TLta intensidad se esconde en lo abrupto: la rugosa apariencia de la ostra guarda la perla, la peluda textura del percebe encierra los sabores del mar y en las áridas estepas de los Llanos de Cáceres fructifican las tortas del Casar. Llanos inhóspitos, incapaces de asomarse a ninguna postal turística. Pastos intrincados adonde no llegan el caballo ni la vaca, pero sí la oveja, ese herbívoro de boca extraña capaz de aprovechar la última brizna de hierba. Rebaños de churras, pastores, cencerros, esquiladores, chozos, queseras... Una cultura cacereña que ha resistido 800 años y no podemos perder ahora.

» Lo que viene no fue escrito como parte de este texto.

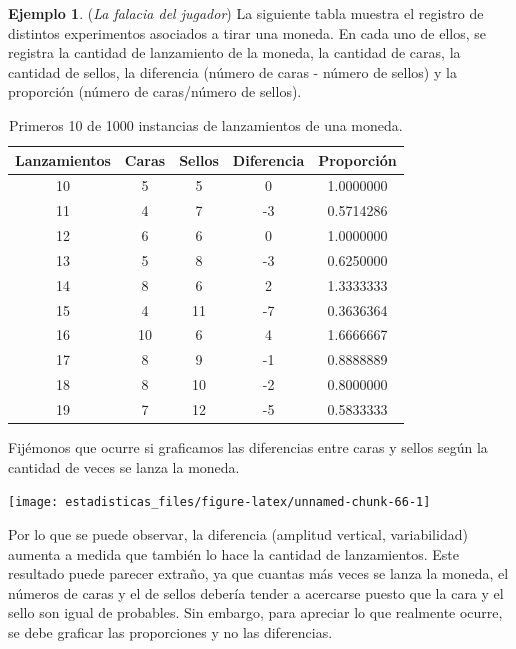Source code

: \documentclass[
  11pt,
]{book}
\theoremstyle{definition}
\theoremstyle{definition}
\newtheorem{example}{Ejemplo}[chapter]
\theoremstyle{definition}
\theoremstyle{definition}
\theoremstyle{remark}
\begin{document}
\begin{example}
\protect\hypertarget{exm:falaciadeljugador}{}\label{exm:falaciadeljugador}(\emph{La falacia del jugador}) La siguiente tabla muestra el registro de distintos experimentos asociados a tirar una moneda. En cada uno de ellos, se registra la cantidad de lanzamiento de la moneda, la cantidad de caras, la cantidad de sellos, la diferencia (número de caras - número de sellos) y la proporción (número de caras/número de sellos).

\begin{table}[H]
\centering
\caption{\label{tab:unnamed-chunk-65}Primeros 10 de 1000 instancias de lanzamientos de una moneda.}
\centering
\begin{tabular}[t]{ccccc}
\toprule
Lanzamientos & Caras & Sellos & Diferencia & Proporción\\
\midrule
10 & 5 & 5 & 0 & 1.0000000\\
11 & 4 & 7 & -3 & 0.5714286\\
12 & 6 & 6 & 0 & 1.0000000\\
13 & 5 & 8 & -3 & 0.6250000\\
14 & 8 & 6 & 2 & 1.3333333\\
15 & 4 & 11 & -7 & 0.3636364\\
16 & 10 & 6 & 4 & 1.6666667\\
17 & 8 & 9 & -1 & 0.8888889\\
18 & 8 & 10 & -2 & 0.8000000\\
19 & 7 & 12 & -5 & 0.5833333\\
\bottomrule
\end{tabular}
\end{table}

Fijémonos que ocurre si graficamos las diferencias entre caras y sellos según la cantidad de veces se lanza la moneda.

\begin{center}\texttt{[image: estadisticas\_files/figure-latex/unnamed-chunk-66-1]} \end{center}

Por lo que se puede observar, la diferencia (amplitud vertical, variabilidad) aumenta a medida que también lo hace la cantidad de lanzamientos. Este resultado puede parecer extraño, ya que cuantas más veces se lanza la moneda, el números de caras y el de sellos debería tender a acercarse puesto que la cara y el sello son igual de probables. Sin embargo, para apreciar lo que realmente ocurre, se debe graficar las proporciones y no las diferencias.


\end{example}
\end{document}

En el siglo XVIII, los nobles cacereños tenían la costumbre de regalar tortas del Casar a sus amigos: al acabar la quesera, los mayorales separaban varios quesos para los compromisos del señor y se sabe que don Gonzalo de Ulloa, hacia 1790, enviaba cada año tortas al rey, a la reina, a los infantes, al marqués de la Ensenada, a la condesa de Aranda, a la duquesa de Sotomayor...En 1981, Sandy Carr apuntaba en su Pocket guide to cheese que la torta del Casar era difícil de encontrar fuera de su área de producción. En 1998, Juan Gabriel Pallarés en su Guía de productos de la tierra recomendaba rebuscar tortas por las tranquilas carreteras vecinales que atraviesan las Tierras de Cáceres. La torta es un alimento mítico, un tesoro que aún hoy seguimos enviando cada año a los amigos más queridos. Pero los tiempos están cambiando: las tortas ya se derraman en las mejores tiendas de España y de Europa. ¡Ah, y torta no hay más que una, la del Casar! El resto son quesos.